Die ganzen Spannungen zwischen der alten stofflich gebundenen und der digitalen Wirtschaft kommt m.E. genau daher, dass diese Besonderheit nicht in ihren Konsequenzen verstanden und akzeptiert wird. Stattdessen werden mit zunehmendem Aufwand Mechanismen etabliert, um die Vorteile digitaler Güter kaputtzumachen. Beispiele dafür sind Kopierschutz, Regionalsperren, blockieren bestimmter Dienste in Mobilfunknetzen, künstlich beschnittener Funktionsumfang von Endgeräten und so weiter.

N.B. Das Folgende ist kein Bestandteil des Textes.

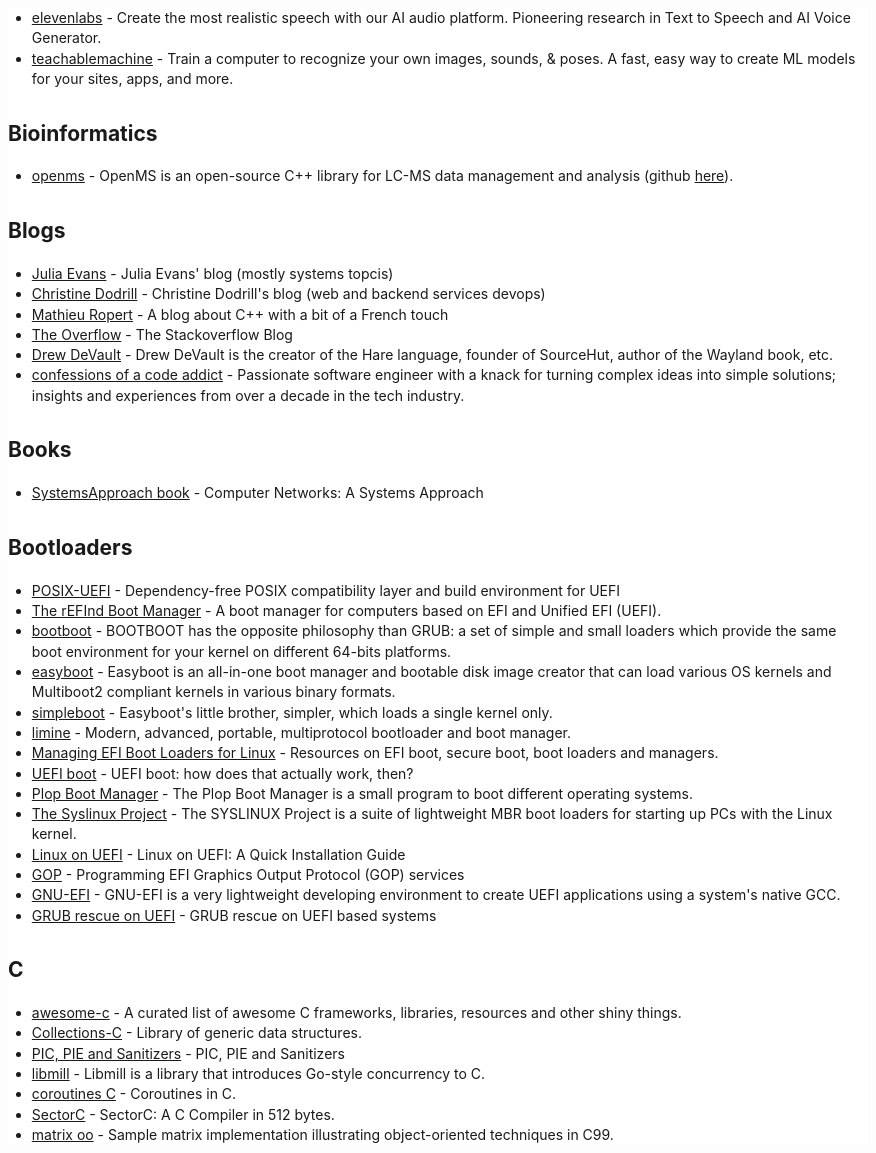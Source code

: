 * [elevenlabs][272] - Create the most realistic speech with our AI audio platform. Pioneering research in Text to Speech and AI Voice Generator.
* [teachablemachine][275] - Train a computer to recognize your own images, sounds, & poses. A fast, easy way to create ML models for your sites, apps, and more.

## Bioinformatics
* [openms][46] - OpenMS is an open-source C++ library for LC-MS data management and analysis (github [here](https://github.com/OpenMS)).

## Blogs
* [Julia Evans][44] - Julia Evans' blog (mostly systems topcis)
* [Christine Dodrill][47] - Christine Dodrill's blog (web and backend services devops)
* [Mathieu Ropert][57] - A blog about C++ with a bit of a French touch
* [The Overflow][58] - The Stackoverflow Blog
* [Drew DeVault][240] - Drew DeVault is the creator of the Hare language, founder of SourceHut, author of the Wayland book, etc.
* [confessions of a code addict][254] - Passionate software engineer with a knack for turning complex ideas into simple solutions; insights and experiences from over a decade in the tech industry.

## Books
* [SystemsApproach book][138] - Computer Networks: A Systems Approach

## Bootloaders
* [POSIX-UEFI][142] - Dependency-free POSIX compatibility layer and build environment for UEFI
* [The rEFInd Boot Manager][15] - A boot manager for computers based on EFI and Unified EFI (UEFI).
* [bootboot][86] - BOOTBOOT has the opposite philosophy than GRUB: a set of simple and small loaders which provide the same boot environment for your kernel on different 64-bits platforms.
* [easyboot][234] - Easyboot is an all-in-one boot manager and bootable disk image creator that can load various OS kernels and Multiboot2 compliant kernels in various binary formats.
* [simpleboot][235] - Easyboot's little brother, simpler, which loads a single kernel only.
* [limine][236] - Modern, advanced, portable, multiprotocol bootloader and boot manager.
* [Managing EFI Boot Loaders for Linux][16] - Resources on EFI boot, secure boot, boot loaders and managers.
* [UEFI boot][69] - UEFI boot: how does that actually work, then?
* [Plop Boot Manager][17] - The Plop Boot Manager is a small program to boot different operating systems.
* [The Syslinux Project][18] - The SYSLINUX Project is a suite of lightweight MBR boot loaders for starting up PCs with the Linux kernel.
* [Linux on UEFI][74] - Linux on UEFI: A Quick Installation Guide
* [GOP][141] - Programming EFI Graphics Output Protocol (GOP) services
* [GNU-EFI][143] - GNU-EFI is a very lightweight developing environment to create UEFI applications using a system's native GCC.
* [GRUB rescue on UEFI][158] - GRUB rescue on UEFI based systems

## C
* [awesome-c][8] - A curated list of awesome C frameworks, libraries, resources and other shiny things.
* [Collections-C][1] - Library of generic data structures.
* [PIC, PIE and Sanitizers][56] - PIC, PIE and Sanitizers
* [libmill][78] - Libmill is a library that introduces Go-style concurrency to C.
* [coroutines C][79] - Coroutines in C.
* [SectorC][173] - SectorC: A C Compiler in 512 bytes.
* [matrix oo][249] - Sample matrix implementation illustrating object-oriented techniques in C99.


[1]: https://github.com/srdja/Collections-C
[2]: https://cheats.rs/
[3]: http://zsiciarz.github.io/24daysofrust/
[4]: https://github.com/junegunn/fzf
[5]: https://github.com/robbyrussell/oh-my-zsh
[6]: https://github.com/rupa/z
[7]: http://www.scratchapixel.com/
[8]: https://github.com/kozross/awesome-c
[9]: https://github.com/rust-unofficial/awesome-rust
[10]: http://cglab.ca/~abeinges/blah/too-many-lists/book/
[11]: https://www.osboxes.org/
[12]: https://explainshell.com/
[13]: https://www.gitignore.io/
[14]: https://github.com/tldr-pages/tldr
[15]: http://www.rodsbooks.com/refind/
[16]: http://www.rodsbooks.com/efi-bootloaders/index.html
[17]: https://www.plop.at/en/bootmanager/full.html
[18]: https://www.syslinux.org
[19]: http://www.kroah.com/log/
[20]: http://www.kroah.com/lkn/
[21]: http://www.kroah.com/linux/
[22]: https://www.linusakesson.net/programming/tty/
[23]: https://github.com/rust-embedded/awesome-embedded-rust
[24]: https://doc.rust-lang.org/book/index.html
[25]: https://doc.rust-lang.org/nightly/embedded-book/index.html
[26]: https://github.com/simple2d/simple2d
[27]: http://orx-project.org/
[30]: https://www.sfml-dev.org/download/csfml/
[31]: https://scikit-learn.org/stable/
[32]: https://www.godbolt.org/
[33]: https://collectd.org/
[34]: https://graphiteapp.org/
[35]: https://grafana.com/grafana
[36]: https://nixos.org/
[37]: https://guix.gnu.org/
[38]: https://www.fosdem.org/2019/schedule/
[39]: https://kkovacs.eu/cool-but-obscure-unix-tools
[40]: https://github.com/sharkdp/bat
[41]: https://pdos.csail.mit.edu/archive/scigen/
[42]: https://www.shellcheck.net/
[43]: https://github.com/mvdan/sh
[44]: https://jvns.ca/
[45]: https://github.com/smdocs/my-book-notes/blob/master/programming-books.md
[46]: https://www.openms.de/
[47]: https://christine.website/
[48]: http://supervisord.org/
[49]: https://github.com/snobu/destreamer
[50]: https://eli.thegreenplace.net/2011/11/03/position-independent-code-pic-in-shared-libraries/
[51]: https://serenityos.org/
[52]: https://github.com/cirosantilli/x86-bare-metal-examples
[53]: https://firecracker-microvm.github.io/
[54]: https://linux-audit.com/elf-binaries-on-linux-understanding-and-analysis/
[55]: http://docker-saigon.github.io/post/Docker-Internals/
[56]: https://mropert.github.io/2018/02/02/pic_pie_sanitizers/
[57]: https://mropert.github.io/
[58]: https://stackoverflow.blog/
[59]: https://actix.rs/
[60]: https://rocket.rs/
[61]: https://ipfs.io
[62]: https://leetcode.com/
[63]: https://www.elinux.org/Main_Page
[64]: https://www.freertos.org/
[65]: https://github.com/SiliconLabs/uC-OS3
[66]: https://www.embedded.com/
[67]: https://asciiflow.com/
[68]: https://www.maizure.org/projects/evolution_x86_context_switch_linux/
[69]: https://www.happyassassin.net/posts/2014/01/25/uefi-boot-how-does-that-actually-work-then/
[70]: https://www.thegeekdiary.com/beginners-guide-to-udev-in-linux/
[71]: http://www.wangafu.net/~nickm/libevent-book/01_intro.html
[72]: https://jaycarlson.net/embedded-linux/
[73]: http://zeidman.biz/SynthOS.htm
[74]: http://www.rodsbooks.com/linux-uefi/
[75]: https://github.com/google/novm
[76]: https://debugged.it/blog/under-the-hood-of-docker/
[77]: https://ravada.upc.edu/#get-started
[78]: https://github.com/sustrik/libmill
[79]: https://www.chiark.greenend.org.uk/~sgtatham/coroutines.html
[80]: https://wiki.xenproject.org/wiki/Xen_Project_Beginners_Guide
[81]: http://www.brendangregg.com/blog/2014-05-07/what-color-is-your-xen.html
[82]: https://ahrefs.com/blog/google-advanced-search-operators/
[83]: https://www.exploit-db.com/google-hacking-database
[84]: https://www.markdownguide.org/basic-syntax
[85]: https://blog.darknedgy.net/technology/2020/05/02/0/
[86]: https://gitlab.com/bztsrc/bootboot
[87]: https://fosdem.org/archives/
[88]: https://micropython.org/
[89]: https://bevyengine.org/
[90]: https://www.playpiper.com/
[91]: https://pi-hole.net/
[92]: https://medium.com/swlh/how-to-set-up-pi-hole-2293246dc8ed
[93]: https://papers.freebsd.org/2020/fosdem/losh-hidden_early_history_of_unix/
[94]: https://samwho.dev/blog/context-switching-on-x86/
[95]: https://oswalt.dev/2021/06/polymorphism-in-rust/
[96]: https://www.2uo.de/myths-about-urandom/
[97]: http://9p.io/plan9/
[98]: https://github.com/inferno-os/inferno-os
[99]: http://www.helenos.org/
[100]: https://gokrazy.org/
[101]: https://tinygo.org/
[102]: https://github.com/quickemu-project/quickemu
[103]: https://www.zettlr.com/
[104]: https://www.digitalocean.com/community/tutorials/systemd-essentials-working-with-services-units-and-the-journal
[105]: https://genode.org/index
[106]: https://genode.org/documentation/articles/arm_virtualization
[107]: http://hypervisor.org/
[108]: https://github.com/udosteinberg/NOVA
[109]: https://osblog.stephenmarz.com/
[110]: https://blog.lizzie.io/linux-containers-in-500-loc.html
[111]: https://github.com/prakhar1989/awesome-courses
[112]: https://microbit.org/
[113]: https://tech.microbit.org/hardware/
[114]: https://os.phil-opp.com/
[115]: https://github.com/avelino/awesome-go
[116]: https://github.com/go101/
[117]: https://echo.labstack.com/
[118]: https://go.dev/doc/
[119]: https://github.com/AppImage/AppImageKit
[120]: https://mesonbuild.com/
[121]: https://go.dev/doc/effective_go
[122]: https://gobyexample.com/
[123]: https://github.com/BartMassey/ttt-bench
[124]: https://benchmarksgame-team.pages.debian.net/benchmarksgame/index.html
[125]: https://github.com/sshuttle/sshuttle
[126]: https://github.com/go-resty/resty
[127]: https://github.com/imroc/req
[128]: https://github.com/fyne-io/fyne
[129]: https://github.com/gotk3/gotk3
[130]: https://thebookofshaders.com/
[131]: https://golangbot.com/learn-golang-series/
[132]: https://talks.golang.org/2012/goforc.slide
[133]: https://talks.golang.org/2014/organizeio.slide
[134]: https://revers.engineering/mmu-virtualization-impl-p1/
[135]: https://github.com/SinaKarvandi/Hypervisor-From-Scratch/
[136]: https://revers.engineering/
[137]: https://fai-project.org/
[138]: https://github.com/SystemsApproach/book
[139]: https://github.com/managarm/managarm
[140]: https://github.com/vvaltchev/tilck
[141]: https://wiki.osdev.org/GOP
[142]: https://gitlab.com/bztsrc/posix-uefi
[143]: https://wiki.osdev.org/GNU-EFI
[144]: https://jonathan2251.github.io/lbd/llvmstructure.html
[145]: https://godotengine.org/
[146]: https://armory3d.org/
[147]: https://www.ogre3d.org/
[148]: https://www.o3de.org/
[149]: https://www.panda3d.org/
[150]: https://phaser.io/
[151]: https://github.com/florentgluck/awesome-computing-resources
[152]: https://www.malekal.com/liste-touches-acces-bios-boot-menu-constructeur/#Touche_raccourcis_acces_au_BIOS_ou_boot_menu
[153]: https://medium.com/information-and-technology/so-what-is-apparmor-64d7ae211ed
[154]: https://www.youtube.com/watch?v=7J7X7aZvMXQ
[155]: https://gynvael.coldwind.pl/?id=754
[156]: https://adil.medium.com/ext4-filesystem-data-blocks-super-blocks-inode-structure-1afb95c8e4ab
[157]: https://link.springer.com/article/10.1007/s11036-019-01441-1
[158]: https://medium.com/@Arnab_Sat/grub-rescue-on-uefi-based-systems-7bf520e414aa
[159]: https://docs.docker.com/engine/security/rootless/
[160]: https://github.com/embvm/embvm-core/
[161]: https://www.thedigitalcatonline.com/blog/2021/06/03/public-key-cryptography-openssh-private-keys/
[162]: https://goteleport.com/blog/ssh-tunneling-explained/
[163]: https://github.com/PJ-Singh-001/Cubic
[164]: https://wiki.debian.org/DebianLive/
[165]: https://emscripten.org/
[166]: http://www.dumais.io/index.php?article=aca38a9a2b065b24dfa1dee728062a12
[167]: https://www.blaess.fr/christophe/yocto-lab/index.html
[168]: http://www.dumais.io/index.php?article=ac3267239dd3e34c061de6413203fb98
[169]: http://www.dumais.io/index.php?article=541cd30aa440e24f6a6f67eea9ce7caf
[170]: https://github.com/Overv/vramfs
[171]: https://disasm.pro/
[172]: https://programming-language-benchmarks.vercel.app/
[173]: https://xorvoid.com/sectorc.html
[174]: https://axleos.com/
[175]: https://github.com/yhzhang0128/egos-2000
[176]: https://linux-kernel-labs.github.io
[177]: https://github.com/pdumais/hypervisor
[178]: https://tianrenz2.github.io/KvmHypercall
[179]: https://www.blaess.fr/christophe/2022/02/03/5973/
[180]: http://www.xillybus.com/tutorials/uboot-hacking-howto-1
[181]: https://grml.org/
[182]: https://ostreedev.github.io/ostree/introduction/
[183]: https://www.rastergrid.com/blog/gpu-tech/2021/07/gpu-architecture-types-explained/
[184]: https://github.com/containerd/containerd
[185]: https://github.com/opencontainers/runc
[186]: https://www.keycloak.org/
[187]: https://tonsky.me/blog/unicode/
[188]: https://github.com/ibraheemdev/modern-unix
[189]: https://go-chi.io/#/
[190]: https://gin-gonic.com/
[191]: https://github.com/webrpc/webrpc
[192]: https://dev.to/aceld/understanding-the-golang-goroutine-scheduler-gpm-model-4l1g
[193]: https://github.com/rivo/tview
[194]: https://typst.app/
[195]: https://quarto.org/
[196]: https://typst.app/universe/template/touying
[197]: https://polylux.dev/book/polylux.html
[198]: https://github.com/nanovms/nanos
[199]: https://www.slax.org/
[200]: https://github.com/Rylern/SpiceGTK-tutorial
[201]: https://github.com/Shells-com/spice
[202]: https://github.com/PJ-Singh-001/Cubic
[203]: https://monogon.tech/monogon_os.html
[204]: https://help.ubuntu.com/community/mkusb
[205]: https://github.com/lefeck/ubuntu-autoinstall-generator-tools?tab=readme-ov-file
[206]: https://www.raylib.com/
[207]: https://github.com/seaweedfs/seaweedfs
[208]: https://github.com/mviereck/x11docker
[209]: https://btrfs.readthedocs.io/en/latest/Introduction.html
[210]: https://github.com/linuxmint/timeshift
[211]: https://huggingface.co/
[212]: https://github.com/gopher-os/gopher-os
[213]: https://www.multicians.org/
[214]: https://github.com/openfaas/faas
[215]: https://tldp.org/HOWTO/NCURSES-Programming-HOWTO/
[216]: https://lodev.org/cgtutor/
[217]: https://github.com/rauc/rauc
[218]: https://stable-diffusion-art.com/automatic1111/
[219]: https://blog.logrocket.com/reflection-go-use-cases-tutorial/
[220]: https://github.com/Sanster/IOPaint
[221]: https://docs.blissos.org/installation/install-in-a-virtual-machine/advanced-qemu-config/
[222]: https://www.youtube.com/playlist?list=PLPEqSODQbwFjVfdvqOz_ZOOto0SnjtPYx
[223]: https://github.com/karpathy/llm.c
[224]: https://www.inferno-os.org/inferno/
[225]: https://dosbox-x.com/
[226]: https://github.com/joncampbell123/dosbox-x/wiki/DOSBox%E2%80%90X%E2%80%99s-Command%E2%80%90Line-Options
[227]: https://research.google/
[228]: https://github.com/AppImageCommunity/zsync2
[229]: https://llvm.org/docs/WritingAnLLVMBackend.html
[230]: https://ziglang.org/
[231]: https://github.com/Digilent/linux-userspace-examples
[232]: https://www.zephyrproject.org/
[233]: https://nuttx.apache.org/
[234]: https://gitlab.com/bztsrc/easyboot
[235]: https://gitlab.com/bztsrc/simpleboot
[236]: https://github.com/limine-bootloader/limine
[237]: https://littleosbook.github.io/
[238]: https://wiki.osdev.org/Brendan%27s_Multi-tasking_Tutorial
[239]: https://drewdevault.com/2024/05/24/2024-05-24-Bunnix.html
[240]: https://drewdevault.com/
[241]: https://harelang.org/
[242]: https://c9x.me/compile/
[243]: https://vlang.io/
[244]: https://sourcehut.org/
[245]: https://www.kernel.org/doc/html/latest/admin-guide/binfmt-misc.html
[246]: https://tinytapeout.com/
[247]: https://bellard.org/
[248]: https://www.auto-multiple-choice.net/
[249]: https://github.com/sysprog21/matrix_oo
[250]: https://100go.co/
[251]: https://codefibershq.com/blog/golang-why-appending-to-slice-is-dangerous-common-slice-gotchas
[252]: https://github.com/WerWolv/ImHex
[253]: https://wizardzines.com/comics/
[254]: https://blog.codingconfessions.com/
[255]: https://ceph.io/en/news/blog/2022/qemu-kvm-tuning/
[256]: https://docs.ceph.com/en/quincy/rbd/rbd-snapshot/
[257]: https://github.com/TheJJ/ceph-cheatsheet
[258]: https://raft.github.io/
[259]: https://github.com/hashicorp/raft
[260]: https://github.com/dreamportdev/Osdev-Notes
[261]: https://mfontanini.github.io/presenterm/
[262]: https://github.com/yt-dlp/yt-dlp
[263]: https://sylvainhalle.github.io/textidote/
[264]: https://github.com/SinaKarvandi/Hypervisor-From-Scratch
[265]: https://github.com/mirror/vbox
[266]: https://tansanrao.com/blog/2025/04/xnu-kernel-and-darwin-evolution-and-architecture/
[267]: https://www.napkin.ai/
[268]: https://gamma.app/
[269]: https://bolt.new/
[270]: https://ahaslides.com/
[271]: https://www.heygen.com/
[272]: https://elevenlabs.io/
[273]: https://shikaan.github.io/osle/
[274]: https://vectorvfs.readthedocs.io/en/latest/index.html
[275]: https://teachablemachine.withgoogle.com/
[276]: https://turnoff.us/
[277]: https://xkcd.com/
[278]: https://pessimistsarchive.org/
[279]: https://asterinas.github.io/
[280]: https://tldr.sh/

Anstatt eine neue Ökonomie um die neuen Eigenschaften herum zu etablieren, wird lieber der Grundcharakter der Digitalwirtschaft pervertiert und verdreht, damit die alten Denkmuster und Machtmechanismen weiter funktionieren. Ich konnte und wollte nicht verhehlen, dass ich das für reichlich schwachsinnig halte und denke, dass damit enorme Chancen verschenkt werden.

Aber nun kam unsere Diskussion richtig in Fahrt…

Von künstlicher Knappheit und anderem Schwachsinn

Wenn man also Produkte und Dienstleistungen darauf aufbauen kann, prinzipiell vorhandene Vorteile mutwillig zu zerstören, kann man das doch konsequent zu Ende denken. Möglicherweise findet ja auch demnächst eine Umkehrung der seit Jahren grassierenden „alle-alles-jederzeit-online-Euphorie“ statt – wer weiss…

Das besondere des Internets ist, dass man (theoretisch) jederzeit von überall auf alles zugreifen kann. Nach der obigen verqueren gegen-den-Strich-Logik müsste man also Dienste daraus generieren, die Internet-immanenten „24/7 everywhere“ Eigenschaft zu brechen und in ihr Gegenteil zu verkehren. Beispiele dafür wären:

  • Dienste nur zu bestimmten Uhrzeiten anbieten
  • Informationen nur dann herauszurücken, wenn der Nutzer physisch wirklich vor Ort ist.
  • Zugriff nur dann zu gewähren, wenn man NICHT online ist
  • Bestimmte Geräte oder Zugangswege von der Nutzung auszuschließen

Wie ich finde, ein sehr interessanter Ansatz, auf dem man sicherlich einige interessante neue Dienste entwickeln kann.

Spannenderweise bin ich heute auf einige Ansätze hierzu aufmerksam geworden, die auf dem 30C3 (30. Chaos Communication Congress) vorgestellt werden. Der Kongress findet vom 27.12 – 30.12 in Hamburg statt und neben einer 100GBit Anbindung, einem eigenen Telefon und GSM Mobilfunknetz soll nun erstmals auch ein pneumatisches Rohrpostsystem installiert werden.